> [To do]: Would you copy exactly the lines in the data below from the one that has "If we were to" through the one that has "state Vs. Hidden", dropping any pictures?

********

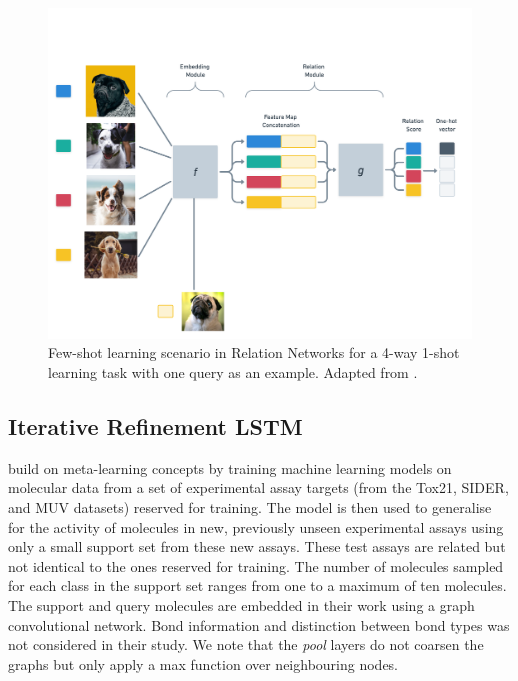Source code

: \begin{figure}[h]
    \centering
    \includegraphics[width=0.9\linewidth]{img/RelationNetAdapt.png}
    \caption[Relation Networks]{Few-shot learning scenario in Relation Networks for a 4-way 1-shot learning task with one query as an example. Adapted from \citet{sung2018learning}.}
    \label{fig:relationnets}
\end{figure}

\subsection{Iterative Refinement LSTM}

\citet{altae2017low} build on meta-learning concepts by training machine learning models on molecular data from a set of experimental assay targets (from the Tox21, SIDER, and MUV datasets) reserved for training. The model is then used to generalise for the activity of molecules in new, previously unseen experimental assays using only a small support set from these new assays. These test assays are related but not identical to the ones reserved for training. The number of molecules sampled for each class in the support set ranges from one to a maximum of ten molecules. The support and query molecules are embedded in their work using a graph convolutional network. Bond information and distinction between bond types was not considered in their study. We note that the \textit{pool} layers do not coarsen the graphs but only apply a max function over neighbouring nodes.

********

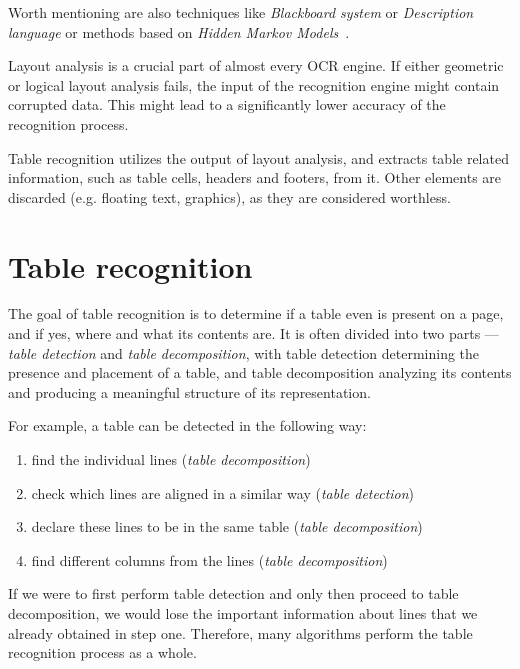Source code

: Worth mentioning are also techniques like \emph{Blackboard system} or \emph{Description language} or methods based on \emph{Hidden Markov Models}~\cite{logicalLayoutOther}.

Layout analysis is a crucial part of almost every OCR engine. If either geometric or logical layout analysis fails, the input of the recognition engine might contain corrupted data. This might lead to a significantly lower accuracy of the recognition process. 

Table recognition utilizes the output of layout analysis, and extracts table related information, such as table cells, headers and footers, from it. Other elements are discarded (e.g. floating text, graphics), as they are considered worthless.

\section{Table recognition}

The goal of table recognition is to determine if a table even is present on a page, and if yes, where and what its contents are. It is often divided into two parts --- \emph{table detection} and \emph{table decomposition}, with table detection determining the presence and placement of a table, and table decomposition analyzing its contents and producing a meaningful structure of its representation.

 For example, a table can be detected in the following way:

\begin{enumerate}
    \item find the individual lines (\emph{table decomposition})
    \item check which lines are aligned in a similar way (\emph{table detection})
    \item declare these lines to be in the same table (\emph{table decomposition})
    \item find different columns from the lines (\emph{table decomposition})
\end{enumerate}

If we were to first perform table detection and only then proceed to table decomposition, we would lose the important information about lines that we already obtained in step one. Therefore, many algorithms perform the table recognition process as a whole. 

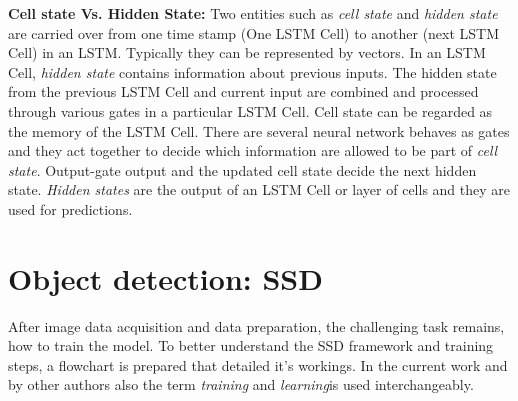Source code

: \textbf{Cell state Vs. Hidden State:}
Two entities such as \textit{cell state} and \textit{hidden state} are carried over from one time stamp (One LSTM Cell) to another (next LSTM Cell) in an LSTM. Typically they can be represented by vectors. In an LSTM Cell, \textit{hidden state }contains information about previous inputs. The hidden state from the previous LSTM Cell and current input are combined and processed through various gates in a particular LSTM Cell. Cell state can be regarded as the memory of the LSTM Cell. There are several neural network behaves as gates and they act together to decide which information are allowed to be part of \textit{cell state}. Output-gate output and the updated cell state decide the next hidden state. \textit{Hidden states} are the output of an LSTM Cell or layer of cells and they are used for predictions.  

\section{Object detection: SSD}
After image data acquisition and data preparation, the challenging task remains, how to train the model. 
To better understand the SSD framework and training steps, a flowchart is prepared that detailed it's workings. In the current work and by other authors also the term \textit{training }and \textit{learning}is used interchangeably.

********

> [Answer section]:
If we were to first perform table detection and only then proceed to table decomposition, we would lose the important information about lines that we already obtained in step one. Therefore, many algorithms perform the table recognition process as a whole. 

Source code

: \textbf{Cell state Vs. Hidden State:}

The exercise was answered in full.